CBAL - Editorial



Author: Sunny Aggarwal
Tester: Kevin Atienza
Editorialist: Ajay K. Verma
Russian Translator: Sergey Kulik
Mandarian Translator: Gedi Zheng




sqrt decomposition


Given a string S, handle the queries of the following form: for given L, R and k, consider all substrings of S[L, R], which have each character occurring an even number of times in it, and return the sum of k-th power of the lengths of these substrings.
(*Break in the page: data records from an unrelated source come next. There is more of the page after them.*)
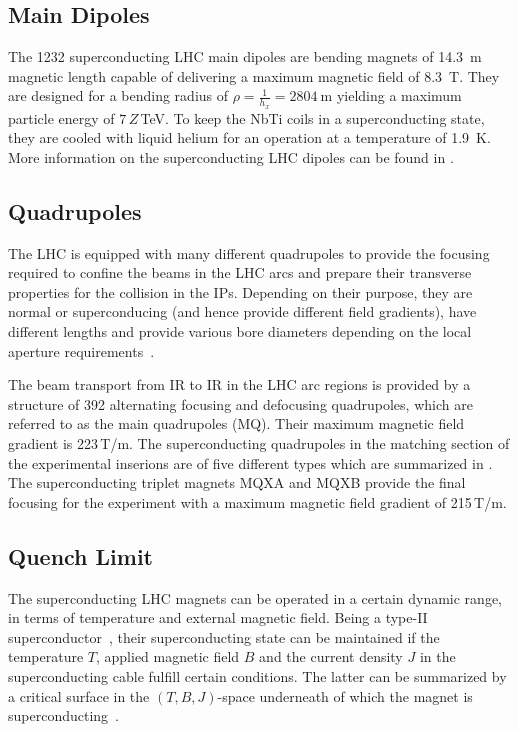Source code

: \subsection{Main Dipoles}

The 1232 superconducting LHC main dipoles are bending magnets of 14.3~m magnetic length capable of delivering a maximum magnetic field of 8.3~T. They are designed for a bending radius of $\rho=\frac{1}{h_x} = 2804~\text{m}$ yielding a maximum particle energy of $7\,Z\,$TeV. To keep the NbTi coils in a superconducting state, they are cooled with liquid helium for an operation at a temperature of 1.9~K. More information on the superconducting LHC dipoles can be found in \citedr.
%
\subsection{Quadrupoles}
The LHC is equipped with many different quadrupoles to provide the focusing required to confine the beams in the LHC arcs and prepare their transverse properties for the collision in the IPs. Depending on their purpose, they are normal or superconducing (and hence provide different field gradients), have different lengths and provide various bore diameters depending on the local aperture requirements~\citedr. 

The beam transport from IR to IR in the LHC arc regions is provided by a structure of 392 alternating focusing and defocusing quadrupoles, which are referred to as the main quadrupoles (MQ). Their maximum magnetic field gradient is 223\,T/m. The superconducting quadrupoles in the matching section of the experimental inserions are of five different types which are summarized in \citedr. The superconducting triplet magnets MQXA and MQXB provide the final focusing for the experiment with a maximum magnetic field gradient of 215\,T/m. 


\subsection{Quench Limit} \label{chap:quenchlim}

The superconducting LHC magnets can be operated in a certain dynamic range, in terms of temperature and external magnetic field. Being a type-II superconductor~\cite{tinkham1996introduction}, their superconducting state can be maintained if the temperature $T$, applied magnetic field $B$ and the current density $J$ in the superconducting cable fulfill certain conditions. The latter can be summarized by a critical surface in the $(T,B,J)$-space underneath of which the magnet is superconducting~\cite{iwasa09}.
Create an array P, where P[i] corresponds to an encoding of the parity of frequency of characters in the prefix S[1, i]. This means that a substring S[L, R] is balanced iff P[R] = P[L - 1]. We can then use a sqrt decomposition to precompute the answer for O (N^{1.5}) subarrays such that queries can be answered in O (N^{0.5}) time.


We are given a string S of length N, and we want to determine whether its substring S[L, R] contains each character an even number of times. The easiest way is to count the number of occurrences of each character in the substring, and then check if all of them are even. This will take O (nk) time, where n is the length of the substring, and k is the size of the alphabet. If we have to answer several queries of this form, we can do some preprocessing to speedup the queries. For each character x, create an array P_x[1..N], where P_x[i] represents the number of occurrences of of x in the prefix S[1, i]. Using this array, we can compute the number of occurrences of x in S[L, R] in constant time. More specifically,

\text{count} (x, S[L, R]) = P_x[R] - P_x[L - 1]

Note that, we do not want to know the exact number of occurrences of x in S[L, R], but only whether it is even, i.e.,

P_x[R] - P_x[L - 1] = 0 \bmod 2
P_x[R] \bmod 2 = P_x[L - 1] \bmod 2

Hence, we do not need to store the exact number of number of occurrences of x in P_x, but only a single bit representing the parity of the count, and we only need to check whether P_x[R] = P_x[L - 1]. For each position i \in [1, N], we have k parity bits, one for each character. We call this k-bit vector the signature of that position. A substring S[L, R] will have the even number of occurrences of each character if and only the signature of position R and (L - 1) are the same. Since k is bounded by 26, we can actually convert the signature into a 26-bit integer, so that in order to compare the signature we only need to do an integer comparison, which can be done in constant time. From now onwards, we will deal with this signature array.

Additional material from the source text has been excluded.